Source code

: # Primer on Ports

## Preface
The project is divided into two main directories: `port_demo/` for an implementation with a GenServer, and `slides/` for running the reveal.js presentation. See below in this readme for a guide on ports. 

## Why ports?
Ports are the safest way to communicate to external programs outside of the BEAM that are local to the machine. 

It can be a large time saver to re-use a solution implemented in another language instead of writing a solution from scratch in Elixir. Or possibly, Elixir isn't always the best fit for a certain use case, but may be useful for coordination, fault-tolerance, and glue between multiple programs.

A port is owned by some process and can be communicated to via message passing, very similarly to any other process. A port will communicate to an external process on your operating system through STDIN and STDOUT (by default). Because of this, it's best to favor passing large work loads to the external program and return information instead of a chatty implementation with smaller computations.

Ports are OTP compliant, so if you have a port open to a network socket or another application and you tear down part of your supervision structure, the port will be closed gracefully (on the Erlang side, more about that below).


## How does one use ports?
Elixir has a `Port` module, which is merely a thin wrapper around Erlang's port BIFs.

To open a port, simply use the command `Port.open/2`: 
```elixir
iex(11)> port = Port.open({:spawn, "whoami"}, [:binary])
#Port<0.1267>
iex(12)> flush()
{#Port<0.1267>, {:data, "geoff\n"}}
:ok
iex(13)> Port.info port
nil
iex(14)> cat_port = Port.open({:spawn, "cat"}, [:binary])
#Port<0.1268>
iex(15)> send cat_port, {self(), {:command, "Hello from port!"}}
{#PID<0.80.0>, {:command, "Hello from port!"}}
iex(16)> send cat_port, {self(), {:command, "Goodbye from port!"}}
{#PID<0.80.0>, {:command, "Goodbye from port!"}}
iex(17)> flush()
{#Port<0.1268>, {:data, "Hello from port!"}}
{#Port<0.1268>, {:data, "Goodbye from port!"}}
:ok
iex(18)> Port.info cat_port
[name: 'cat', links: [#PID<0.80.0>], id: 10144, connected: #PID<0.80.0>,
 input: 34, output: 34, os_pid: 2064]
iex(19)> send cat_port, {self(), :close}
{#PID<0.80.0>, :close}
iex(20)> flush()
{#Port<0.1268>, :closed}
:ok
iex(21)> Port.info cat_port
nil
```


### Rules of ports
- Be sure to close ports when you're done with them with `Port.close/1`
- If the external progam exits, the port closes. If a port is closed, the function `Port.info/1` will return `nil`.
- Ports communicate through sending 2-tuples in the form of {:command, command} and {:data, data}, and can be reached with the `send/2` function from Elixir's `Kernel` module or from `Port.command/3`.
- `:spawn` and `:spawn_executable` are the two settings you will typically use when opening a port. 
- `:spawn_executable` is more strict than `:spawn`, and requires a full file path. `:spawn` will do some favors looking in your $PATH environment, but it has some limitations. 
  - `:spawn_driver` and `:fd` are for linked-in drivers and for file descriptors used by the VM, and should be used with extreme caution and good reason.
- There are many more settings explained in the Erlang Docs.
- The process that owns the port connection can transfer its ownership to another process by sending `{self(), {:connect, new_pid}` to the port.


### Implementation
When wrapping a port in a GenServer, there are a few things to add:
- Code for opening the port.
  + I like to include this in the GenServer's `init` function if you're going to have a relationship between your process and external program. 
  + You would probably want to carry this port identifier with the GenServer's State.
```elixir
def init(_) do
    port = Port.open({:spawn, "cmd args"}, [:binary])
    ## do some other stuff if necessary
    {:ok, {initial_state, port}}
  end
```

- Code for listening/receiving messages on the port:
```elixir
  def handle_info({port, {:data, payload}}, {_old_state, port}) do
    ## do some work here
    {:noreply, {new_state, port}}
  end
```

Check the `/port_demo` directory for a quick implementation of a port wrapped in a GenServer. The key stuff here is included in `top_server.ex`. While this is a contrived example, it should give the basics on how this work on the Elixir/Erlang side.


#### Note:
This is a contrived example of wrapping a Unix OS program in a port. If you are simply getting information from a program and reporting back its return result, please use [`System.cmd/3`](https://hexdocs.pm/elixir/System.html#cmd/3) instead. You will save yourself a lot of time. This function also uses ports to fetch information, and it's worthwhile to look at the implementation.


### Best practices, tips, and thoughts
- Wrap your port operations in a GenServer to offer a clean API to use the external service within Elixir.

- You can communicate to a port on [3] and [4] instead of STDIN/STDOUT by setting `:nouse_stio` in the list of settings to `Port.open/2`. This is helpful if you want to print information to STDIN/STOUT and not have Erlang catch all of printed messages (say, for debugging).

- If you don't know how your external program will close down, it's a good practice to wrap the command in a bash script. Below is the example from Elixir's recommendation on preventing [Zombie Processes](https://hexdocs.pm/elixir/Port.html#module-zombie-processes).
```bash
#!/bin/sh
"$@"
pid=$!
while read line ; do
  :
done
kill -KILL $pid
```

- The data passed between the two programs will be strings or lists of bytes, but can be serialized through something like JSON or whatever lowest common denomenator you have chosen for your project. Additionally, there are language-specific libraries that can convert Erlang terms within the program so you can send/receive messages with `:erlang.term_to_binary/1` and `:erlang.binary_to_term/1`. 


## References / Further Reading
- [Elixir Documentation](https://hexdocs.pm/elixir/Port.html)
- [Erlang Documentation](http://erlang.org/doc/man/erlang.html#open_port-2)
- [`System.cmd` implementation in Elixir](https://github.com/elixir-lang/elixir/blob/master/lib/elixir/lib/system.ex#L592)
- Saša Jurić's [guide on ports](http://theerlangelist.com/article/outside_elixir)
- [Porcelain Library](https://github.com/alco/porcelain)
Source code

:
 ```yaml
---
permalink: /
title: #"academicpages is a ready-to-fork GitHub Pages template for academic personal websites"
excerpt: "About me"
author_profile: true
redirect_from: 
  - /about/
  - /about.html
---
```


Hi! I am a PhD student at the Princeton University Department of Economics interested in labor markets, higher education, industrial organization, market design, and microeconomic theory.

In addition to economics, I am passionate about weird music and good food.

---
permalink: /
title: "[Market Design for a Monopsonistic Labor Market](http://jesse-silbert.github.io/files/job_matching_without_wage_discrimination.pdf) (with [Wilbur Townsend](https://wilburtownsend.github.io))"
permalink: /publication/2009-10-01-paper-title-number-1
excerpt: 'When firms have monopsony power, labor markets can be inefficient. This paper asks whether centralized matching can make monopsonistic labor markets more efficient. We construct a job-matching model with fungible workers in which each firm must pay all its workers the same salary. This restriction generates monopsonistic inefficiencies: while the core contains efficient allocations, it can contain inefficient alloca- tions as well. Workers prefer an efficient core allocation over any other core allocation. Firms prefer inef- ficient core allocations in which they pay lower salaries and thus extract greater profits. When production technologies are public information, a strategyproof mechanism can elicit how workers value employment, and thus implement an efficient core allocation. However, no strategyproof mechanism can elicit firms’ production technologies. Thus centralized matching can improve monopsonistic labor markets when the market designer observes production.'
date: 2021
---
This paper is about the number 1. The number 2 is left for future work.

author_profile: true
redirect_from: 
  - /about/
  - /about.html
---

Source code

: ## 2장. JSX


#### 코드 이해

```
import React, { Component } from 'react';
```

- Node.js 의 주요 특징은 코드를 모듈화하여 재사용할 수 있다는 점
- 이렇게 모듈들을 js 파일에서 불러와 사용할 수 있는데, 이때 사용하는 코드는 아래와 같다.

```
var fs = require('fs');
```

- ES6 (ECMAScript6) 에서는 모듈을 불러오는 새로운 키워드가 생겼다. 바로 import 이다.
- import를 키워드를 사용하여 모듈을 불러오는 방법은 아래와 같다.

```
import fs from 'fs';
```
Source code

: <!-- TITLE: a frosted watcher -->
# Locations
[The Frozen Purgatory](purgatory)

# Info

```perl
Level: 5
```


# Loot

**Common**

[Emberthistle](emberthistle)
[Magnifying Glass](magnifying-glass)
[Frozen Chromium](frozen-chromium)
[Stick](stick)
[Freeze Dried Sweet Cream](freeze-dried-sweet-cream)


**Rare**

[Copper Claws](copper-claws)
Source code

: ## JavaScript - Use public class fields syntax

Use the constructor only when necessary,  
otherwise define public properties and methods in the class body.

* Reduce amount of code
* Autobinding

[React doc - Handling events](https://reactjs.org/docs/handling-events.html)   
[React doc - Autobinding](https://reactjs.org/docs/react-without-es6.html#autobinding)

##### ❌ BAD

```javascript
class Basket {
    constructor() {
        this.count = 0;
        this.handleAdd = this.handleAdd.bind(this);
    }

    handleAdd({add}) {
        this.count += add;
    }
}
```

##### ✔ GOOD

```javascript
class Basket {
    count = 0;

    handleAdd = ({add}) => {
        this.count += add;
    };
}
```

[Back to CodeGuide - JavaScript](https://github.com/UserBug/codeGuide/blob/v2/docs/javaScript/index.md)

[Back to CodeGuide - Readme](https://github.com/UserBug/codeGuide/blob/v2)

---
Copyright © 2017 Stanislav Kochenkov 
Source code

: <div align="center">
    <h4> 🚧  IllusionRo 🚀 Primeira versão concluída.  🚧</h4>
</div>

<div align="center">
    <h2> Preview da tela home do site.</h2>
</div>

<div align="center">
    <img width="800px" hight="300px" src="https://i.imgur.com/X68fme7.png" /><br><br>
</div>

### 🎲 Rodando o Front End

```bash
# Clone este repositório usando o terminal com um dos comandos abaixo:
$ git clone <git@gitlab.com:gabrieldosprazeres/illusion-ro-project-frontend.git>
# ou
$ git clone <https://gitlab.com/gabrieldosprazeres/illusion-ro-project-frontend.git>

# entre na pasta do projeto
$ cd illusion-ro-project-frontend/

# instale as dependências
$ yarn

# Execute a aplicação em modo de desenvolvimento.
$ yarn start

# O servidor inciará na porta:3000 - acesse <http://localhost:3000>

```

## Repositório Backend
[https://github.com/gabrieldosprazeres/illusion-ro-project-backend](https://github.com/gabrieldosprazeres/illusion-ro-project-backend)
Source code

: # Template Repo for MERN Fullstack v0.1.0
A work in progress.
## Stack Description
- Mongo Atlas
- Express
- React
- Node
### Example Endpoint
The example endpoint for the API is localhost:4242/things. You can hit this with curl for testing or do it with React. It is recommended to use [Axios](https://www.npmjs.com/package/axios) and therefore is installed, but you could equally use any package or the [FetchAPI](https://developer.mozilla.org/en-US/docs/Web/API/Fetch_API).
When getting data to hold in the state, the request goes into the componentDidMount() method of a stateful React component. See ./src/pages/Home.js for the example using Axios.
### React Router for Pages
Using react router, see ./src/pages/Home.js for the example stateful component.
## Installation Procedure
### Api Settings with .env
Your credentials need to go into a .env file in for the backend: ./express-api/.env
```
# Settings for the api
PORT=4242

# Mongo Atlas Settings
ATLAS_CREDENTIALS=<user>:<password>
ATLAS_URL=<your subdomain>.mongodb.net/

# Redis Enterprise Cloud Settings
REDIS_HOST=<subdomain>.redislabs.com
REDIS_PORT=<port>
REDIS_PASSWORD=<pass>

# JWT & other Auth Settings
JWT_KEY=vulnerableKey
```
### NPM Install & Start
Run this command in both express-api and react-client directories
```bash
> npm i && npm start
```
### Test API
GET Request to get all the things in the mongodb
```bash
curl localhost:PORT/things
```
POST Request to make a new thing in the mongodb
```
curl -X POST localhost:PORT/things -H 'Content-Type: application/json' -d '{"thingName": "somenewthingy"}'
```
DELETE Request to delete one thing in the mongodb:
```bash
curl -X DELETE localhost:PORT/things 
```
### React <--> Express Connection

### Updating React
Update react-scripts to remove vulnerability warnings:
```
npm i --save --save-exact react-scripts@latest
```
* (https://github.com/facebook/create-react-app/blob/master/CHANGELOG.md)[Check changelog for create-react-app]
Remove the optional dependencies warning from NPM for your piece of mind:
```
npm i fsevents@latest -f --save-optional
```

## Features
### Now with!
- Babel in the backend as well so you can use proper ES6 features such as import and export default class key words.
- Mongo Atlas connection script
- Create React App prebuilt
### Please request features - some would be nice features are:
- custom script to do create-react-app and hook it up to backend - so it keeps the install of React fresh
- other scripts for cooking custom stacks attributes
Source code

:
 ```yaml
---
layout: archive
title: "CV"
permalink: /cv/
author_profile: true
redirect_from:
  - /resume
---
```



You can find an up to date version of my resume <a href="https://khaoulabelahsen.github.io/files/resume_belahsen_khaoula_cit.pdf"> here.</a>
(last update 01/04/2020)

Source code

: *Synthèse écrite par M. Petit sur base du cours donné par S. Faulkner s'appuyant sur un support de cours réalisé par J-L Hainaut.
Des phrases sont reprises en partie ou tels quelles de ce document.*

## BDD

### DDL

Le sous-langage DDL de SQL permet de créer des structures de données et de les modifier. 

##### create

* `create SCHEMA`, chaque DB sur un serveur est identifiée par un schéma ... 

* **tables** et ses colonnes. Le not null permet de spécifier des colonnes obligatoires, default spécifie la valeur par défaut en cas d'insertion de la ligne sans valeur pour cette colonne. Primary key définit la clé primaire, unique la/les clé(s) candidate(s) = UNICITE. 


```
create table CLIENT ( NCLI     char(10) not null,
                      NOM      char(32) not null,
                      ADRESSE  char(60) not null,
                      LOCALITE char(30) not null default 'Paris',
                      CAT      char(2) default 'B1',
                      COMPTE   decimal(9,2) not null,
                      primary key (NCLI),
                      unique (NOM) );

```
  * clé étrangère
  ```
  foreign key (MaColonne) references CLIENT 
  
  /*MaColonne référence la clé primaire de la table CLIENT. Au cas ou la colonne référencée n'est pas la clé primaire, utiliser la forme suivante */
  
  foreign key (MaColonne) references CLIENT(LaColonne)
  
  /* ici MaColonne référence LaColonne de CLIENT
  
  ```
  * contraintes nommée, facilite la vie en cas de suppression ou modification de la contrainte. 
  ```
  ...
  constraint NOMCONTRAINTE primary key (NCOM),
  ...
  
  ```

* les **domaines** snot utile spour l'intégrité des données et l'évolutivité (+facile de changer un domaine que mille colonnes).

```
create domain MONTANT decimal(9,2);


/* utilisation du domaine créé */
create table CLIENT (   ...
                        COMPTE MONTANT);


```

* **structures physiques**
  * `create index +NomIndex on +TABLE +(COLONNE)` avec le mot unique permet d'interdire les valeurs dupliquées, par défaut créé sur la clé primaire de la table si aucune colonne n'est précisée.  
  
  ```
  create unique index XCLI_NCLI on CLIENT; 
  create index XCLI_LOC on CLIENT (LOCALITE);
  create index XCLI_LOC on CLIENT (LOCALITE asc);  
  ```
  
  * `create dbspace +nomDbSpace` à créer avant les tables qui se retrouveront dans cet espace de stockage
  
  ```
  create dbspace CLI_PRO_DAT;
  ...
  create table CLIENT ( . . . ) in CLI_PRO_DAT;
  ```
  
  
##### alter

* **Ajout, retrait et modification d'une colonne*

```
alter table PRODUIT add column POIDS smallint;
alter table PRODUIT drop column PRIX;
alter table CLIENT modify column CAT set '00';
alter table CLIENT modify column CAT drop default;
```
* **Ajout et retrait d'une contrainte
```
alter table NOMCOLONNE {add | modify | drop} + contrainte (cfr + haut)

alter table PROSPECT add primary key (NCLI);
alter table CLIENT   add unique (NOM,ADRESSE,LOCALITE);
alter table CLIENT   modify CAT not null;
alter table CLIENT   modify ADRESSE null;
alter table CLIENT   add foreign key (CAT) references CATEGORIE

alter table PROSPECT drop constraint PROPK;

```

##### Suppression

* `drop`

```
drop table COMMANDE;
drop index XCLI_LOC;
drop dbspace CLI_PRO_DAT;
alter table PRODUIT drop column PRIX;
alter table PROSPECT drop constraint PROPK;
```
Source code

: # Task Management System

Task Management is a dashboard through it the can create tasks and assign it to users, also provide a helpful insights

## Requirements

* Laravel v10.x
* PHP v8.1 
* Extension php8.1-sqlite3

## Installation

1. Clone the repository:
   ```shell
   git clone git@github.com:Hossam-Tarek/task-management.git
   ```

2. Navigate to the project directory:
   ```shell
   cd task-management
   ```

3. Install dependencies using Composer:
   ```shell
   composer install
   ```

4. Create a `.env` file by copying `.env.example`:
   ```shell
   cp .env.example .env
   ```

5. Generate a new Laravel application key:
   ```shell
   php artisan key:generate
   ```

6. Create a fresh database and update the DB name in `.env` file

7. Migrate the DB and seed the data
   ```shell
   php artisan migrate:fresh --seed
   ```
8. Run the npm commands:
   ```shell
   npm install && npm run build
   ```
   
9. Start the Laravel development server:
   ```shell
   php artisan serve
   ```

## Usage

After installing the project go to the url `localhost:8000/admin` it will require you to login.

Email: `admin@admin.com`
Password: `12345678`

════════

-- ASSIGNMENT --
Copy out the lines above word for word, stopping after the line containing "It can be a".

-- OUTPUT BELOW --
Source code

: # Primer on Ports

## Preface
The project is divided into two main directories: `port_demo/` for an implementation with a GenServer, and `slides/` for running the reveal.js presentation. See below in this readme for a guide on ports. 

## Why ports?
Ports are the safest way to communicate to external programs outside of the BEAM that are local to the machine. 

It can be a large time saver to re-use a solution implemented in another language instead of writing a solution from scratch in Elixir. Or possibly, Elixir isn't always the best fit for a certain use case, but may be useful for coordination, fault-tolerance, and glue between multiple programs.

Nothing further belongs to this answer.